> [What the task requires]: Print all the data below exactly, without images.

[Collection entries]
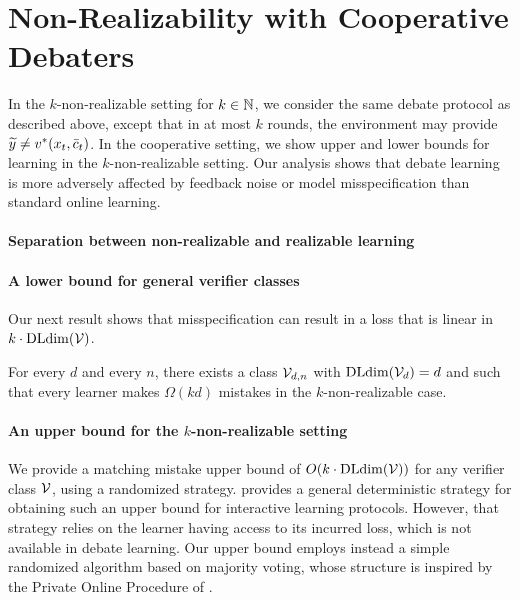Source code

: \documentclass[anon]{alt2027} %
\begin{document}
\fi

\section{Non-Realizability with Cooperative Debaters}

In the $k$-non-realizable setting for $k \in \naturals$, we consider the same debate protocol as described above, except that in at most $k$ rounds, the environment may provide $\vy \neq v^*(x_t, \sc_t)$. In the cooperative setting, we show upper and lower bounds for learning in the $k$-non-realizable setting. Our analysis shows that debate learning is more adversely affected by feedback noise or model misspecification than standard online learning.

\paragraph{Separation between non-realizable and realizable learning}
\label{sec:agnostic-example}





\paragraph{A lower bound for general verifier classes}
Our next result shows that %
misspecification can result in a loss that is linear in $k\cdot \dldim(\V)$.
\begin{theorem}\label{thm:kdlower}
    For every $d$ and every $n$, there exists a class $\V_{d,n}$ with $\dldim(\V_d)=d$ and such that every %
    learner makes $\Omega(kd)$ mistakes in the $k$-non-realizable case.
\end{theorem}

\paragraph{An upper bound for the $k$-non-realizable setting}
We provide a matching mistake upper bound of $O(k\cdot \dldim(\V))$ for any verifier class $\V$, using a randomized strategy. \cite{oz2026discriminative} provides a general deterministic strategy for obtaining such an upper bound for interactive learning protocols. However, that strategy relies on the learner having access to its incurred loss, which is not available in debate learning. 
Our upper bound employs instead a simple randomized algorithm based on majority voting, whose structure is inspired by the Private Online Procedure of \cite{kaplan2023black}. 
\end{document}
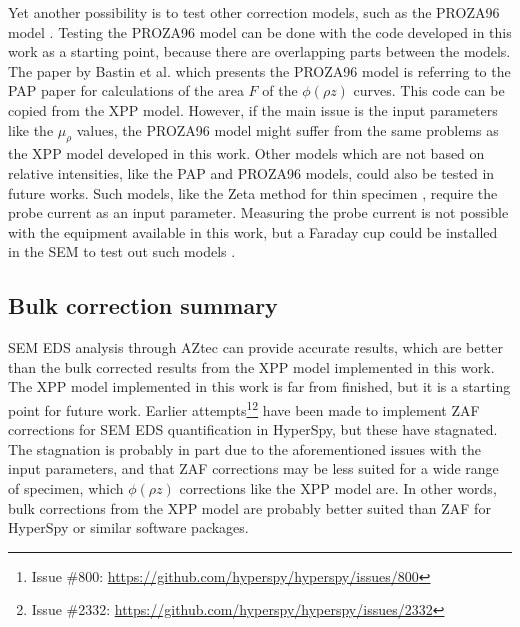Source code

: Yet another possibility is to test other correction models, such as the PROZA96 model \cite{bastin_proza96_1998}.
Testing the PROZA96 model can be done with the code developed in this work as a starting point, because there are overlapping parts between the models.
The paper by Bastin et al. \cite{bastin_proza96_1998} which presents the PROZA96 model is referring to the PAP paper for calculations of the area $F$ of the $\phi(\rho z)$ curves.
This code can be copied from the XPP model.
However, if the main issue is the input parameters like the $\mu_\rho$ values, the PROZA96 model might suffer from the same problems as the XPP model developed in this work.
Other models which are not based on relative intensities, like the PAP and PROZA96 models, could also be tested in future works.
Such models, like the Zeta method for thin specimen \cite[Ch. 35.5]{williams_carter_tem_2009}, require the probe current as an input parameter.
Measuring the probe current is not possible with the equipment available in this work, but a Faraday cup could be installed in the SEM to test out such models \cite{goldstein_scanning_2018}.












\subsection{Bulk correction summary}
\label{discussion:quantitative:summary}


SEM EDS analysis through AZtec can provide accurate results, which are better than the bulk corrected results from the XPP model implemented in this work.
The XPP model implemented in this work is far from finished, but it is a starting point for future work.
Earlier attempts\footnote{Issue \#800: \url{https://github.com/hyperspy/hyperspy/issues/800}}\footnote{Issue \#2332: \url{https://github.com/hyperspy/hyperspy/issues/2332}} have been made to implement ZAF corrections for SEM EDS quantification in HyperSpy, but these have stagnated.
The stagnation is probably in part due to the aforementioned issues with the input parameters, and that ZAF corrections may be less suited for a wide range of specimen, which $\phi (\rho z)$ corrections like the XPP model are.
In other words, bulk corrections from the XPP model are probably better suited than ZAF for HyperSpy or similar software packages.


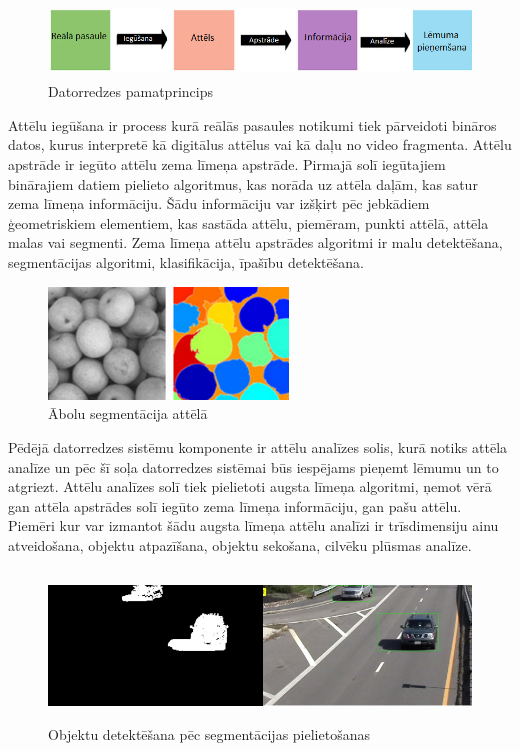 \begin{figure}[h]%
	\centering
	\includegraphics[height=2cm]{images/computervision1.png} %
	\caption{Datorredzes pamatprincips}%
	\label{fig:example}%
\end{figure}

Attēlu iegūšana ir process kurā reālās pasaules notikumi tiek pārveidoti bināros datos, kurus interpretē kā digitālus attēlus vai kā daļu no video fragmenta. Attēlu apstrāde ir iegūto attēlu zema līmeņa apstrāde. Pirmajā solī iegūtajiem binārajiem datiem pielieto algoritmus, kas norāda uz attēla daļām, kas satur zema līmeņa informāciju. Šādu informāciju var izšķirt pēc jebkādiem ģeometriskiem elementiem, kas sastāda attēlu, piemēram, punkti attēlā, attēla malas vai segmenti. Zema līmeņa attēlu apstrādes algoritmi ir malu detektēšana, segmentācijas algoritmi, klasifikācija, īpašību detektēšana.
\begin{figure}[h]%
	\centering
	\includegraphics[height=3cm]{images/computervision2.png} %
	\caption{Ābolu segmentācija attēlā \cite{compv1}}%
	\label{fig:example}%
\end{figure} 

Pēdējā datorredzes sistēmu komponente ir attēlu analīzes solis, kurā notiks attēla analīze un pēc šī soļa datorredzes sistēmai būs iespējams pieņemt lēmumu un to atgriezt. Attēlu analīzes solī tiek pielietoti augsta līmeņa algoritmi, ņemot vērā gan attēla apstrādes solī iegūto zema līmeņa informāciju, gan pašu attēlu. Piemēri kur var izmantot šādu augsta līmeņa attēlu analīzi ir trīsdimensiju ainu atveidošana, objektu atpazīšana, objektu sekošana, cilvēku plūsmas analīze.

\begin{figure}[H]%
	\centering
	\includegraphics[height=4cm]{images/computervision3.png} %
	\caption{Objektu detektēšana pēc segmentācijas pielietošanas \cite{compv2}}%
	\label{fig:example}%
\end{figure} 

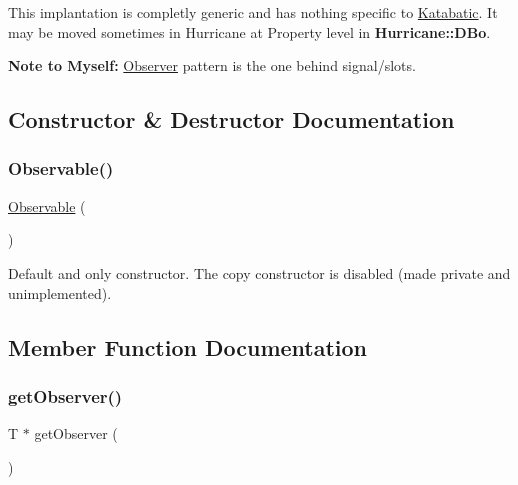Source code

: This implantation is completly generic and has nothing specific to \mbox{\hyperlink{namespaceKatabatic}{Katabatic}}. It may be moved sometimes in Hurricane at Property level in \textbf{ Hurricane\+::\+D\+Bo}.

{\bfseries Note to Myself\+:} \mbox{\hyperlink{classKatabatic_1_1Observer}{Observer}} pattern is the one behind signal/slots. 

\subsection{Constructor \& Destructor Documentation}
\mbox{\label{classKatabatic_1_1Observable_a6438e92e07db169a97ed3eba36788dc4}} 
\subsubsection{\texorpdfstring{Observable()}{Observable()}}
{\footnotesize\ttfamily \mbox{\hyperlink{classKatabatic_1_1Observable}{Observable}} (\begin{DoxyParamCaption}{ }\end{DoxyParamCaption})\hspace{0.3cm}{\ttfamily [inline]}}

Default and only constructor. The copy constructor is disabled (made private and unimplemented). 

\subsection{Member Function Documentation}
\mbox{\label{classKatabatic_1_1Observable_acc0b7276e09628f2b101ecf751aacd2a}} 
\subsubsection{\texorpdfstring{get\+Observer()}{getObserver()}}
{\footnotesize\ttfamily T $\ast$ get\+Observer (\begin{DoxyParamCaption}{ }\end{DoxyParamCaption})\hspace{0.3cm}{\ttfamily [inline]}}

> [Solution to the exercise]:
Source code

: \documentclass[anon]{alt2027} %
\begin{document}
\fi

\section{Non-Realizability with Cooperative Debaters}

In the $k$-non-realizable setting for $k \in \naturals$, we consider the same debate protocol as described above, except that in at most $k$ rounds, the environment may provide $\vy \neq v^*(x_t, \sc_t)$. In the cooperative setting, we show upper and lower bounds for learning in the $k$-non-realizable setting. Our analysis shows that debate learning is more adversely affected by feedback noise or model misspecification than standard online learning.

\paragraph{Separation between non-realizable and realizable learning}
\label{sec:agnostic-example}





\paragraph{A lower bound for general verifier classes}
Our next result shows that %
misspecification can result in a loss that is linear in $k\cdot \dldim(\V)$.
\begin{theorem}\label{thm:kdlower}
    For every $d$ and every $n$, there exists a class $\V_{d,n}$ with $\dldim(\V_d)=d$ and such that every %
    learner makes $\Omega(kd)$ mistakes in the $k$-non-realizable case.
\end{theorem}

\paragraph{An upper bound for the $k$-non-realizable setting}
We provide a matching mistake upper bound of $O(k\cdot \dldim(\V))$ for any verifier class $\V$, using a randomized strategy. \cite{oz2026discriminative} provides a general deterministic strategy for obtaining such an upper bound for interactive learning protocols. However, that strategy relies on the learner having access to its incurred loss, which is not available in debate learning. 
Our upper bound employs instead a simple randomized algorithm based on majority voting, whose structure is inspired by the Private Online Procedure of \cite{kaplan2023black}. 
\end{document}
Source code

: Yet another possibility is to test other correction models, such as the PROZA96 model \cite{bastin_proza96_1998}.
Testing the PROZA96 model can be done with the code developed in this work as a starting point, because there are overlapping parts between the models.
The paper by Bastin et al. \cite{bastin_proza96_1998} which presents the PROZA96 model is referring to the PAP paper for calculations of the area $F$ of the $\phi(\rho z)$ curves.
This code can be copied from the XPP model.
However, if the main issue is the input parameters like the $\mu_\rho$ values, the PROZA96 model might suffer from the same problems as the XPP model developed in this work.
Other models which are not based on relative intensities, like the PAP and PROZA96 models, could also be tested in future works.
Such models, like the Zeta method for thin specimen \cite[Ch. 35.5]{williams_carter_tem_2009}, require the probe current as an input parameter.
Measuring the probe current is not possible with the equipment available in this work, but a Faraday cup could be installed in the SEM to test out such models \cite{goldstein_scanning_2018}.












\subsection{Bulk correction summary}
\label{discussion:quantitative:summary}


SEM EDS analysis through AZtec can provide accurate results, which are better than the bulk corrected results from the XPP model implemented in this work.
The XPP model implemented in this work is far from finished, but it is a starting point for future work.
Earlier attempts\footnote{Issue \#800: \url{https://github.com/hyperspy/hyperspy/issues/800}}\footnote{Issue \#2332: \url{https://github.com/hyperspy/hyperspy/issues/2332}} have been made to implement ZAF corrections for SEM EDS quantification in HyperSpy, but these have stagnated.
The stagnation is probably in part due to the aforementioned issues with the input parameters, and that ZAF corrections may be less suited for a wide range of specimen, which $\phi (\rho z)$ corrections like the XPP model are.
In other words, bulk corrections from the XPP model are probably better suited than ZAF for HyperSpy or similar software packages.


 \begin{figure}[h]%
	\centering
	\includegraphics[height=2cm]{images/computervision1.png} %
	\caption{Datorredzes pamatprincips}%
	\label{fig:example}%
\end{figure}

Attēlu iegūšana ir process kurā reālās pasaules notikumi tiek pārveidoti bināros datos, kurus interpretē kā digitālus attēlus vai kā daļu no video fragmenta. Attēlu apstrāde ir iegūto attēlu zema līmeņa apstrāde. Pirmajā solī iegūtajiem binārajiem datiem pielieto algoritmus, kas norāda uz attēla daļām, kas satur zema līmeņa informāciju. Šādu informāciju var izšķirt pēc jebkādiem ģeometriskiem elementiem, kas sastāda attēlu, piemēram, punkti attēlā, attēla malas vai segmenti. Zema līmeņa attēlu apstrādes algoritmi ir malu detektēšana, segmentācijas algoritmi, klasifikācija, īpašību detektēšana.
\begin{figure}[h]%
	\centering
	\includegraphics[height=3cm]{images/computervision2.png} %
	\caption{Ābolu segmentācija attēlā \cite{compv1}}%
	\label{fig:example}%
\end{figure} 

Pēdējā datorredzes sistēmu komponente ir attēlu analīzes solis, kurā notiks attēla analīze un pēc šī soļa datorredzes sistēmai būs iespējams pieņemt lēmumu un to atgriezt. Attēlu analīzes solī tiek pielietoti augsta līmeņa algoritmi, ņemot vērā gan attēla apstrādes solī iegūto zema līmeņa informāciju, gan pašu attēlu. Piemēri kur var izmantot šādu augsta līmeņa attēlu analīzi ir trīsdimensiju ainu atveidošana, objektu atpazīšana, objektu sekošana, cilvēku plūsmas analīze.

\begin{figure}[H]%
	\centering
	\includegraphics[height=4cm]{images/computervision3.png} %
	\caption{Objektu detektēšana pēc segmentācijas pielietošanas \cite{compv2}}%
	\label{fig:example}%
\end{figure} 

Source code

: This implantation is completly generic and has nothing specific to \mbox{\hyperlink{namespaceKatabatic}{Katabatic}}. It may be moved sometimes in Hurricane at Property level in \textbf{ Hurricane\+::\+D\+Bo}.

{\bfseries Note to Myself\+:} \mbox{\hyperlink{classKatabatic_1_1Observer}{Observer}} pattern is the one behind signal/slots. 

\subsection{Constructor \& Destructor Documentation}
\mbox{\label{classKatabatic_1_1Observable_a6438e92e07db169a97ed3eba36788dc4}} 
\subsubsection{\texorpdfstring{Observable()}{Observable()}}
{\footnotesize\ttfamily \mbox{\hyperlink{classKatabatic_1_1Observable}{Observable}} (\begin{DoxyParamCaption}{ }\end{DoxyParamCaption})\hspace{0.3cm}{\ttfamily [inline]}}

Default and only constructor. The copy constructor is disabled (made private and unimplemented). 

\subsection{Member Function Documentation}
\mbox{\label{classKatabatic_1_1Observable_acc0b7276e09628f2b101ecf751aacd2a}} 
\subsubsection{\texorpdfstring{get\+Observer()}{getObserver()}}
{\footnotesize\ttfamily T $\ast$ get\+Observer (\begin{DoxyParamCaption}{ }\end{DoxyParamCaption})\hspace{0.3cm}{\ttfamily [inline]}}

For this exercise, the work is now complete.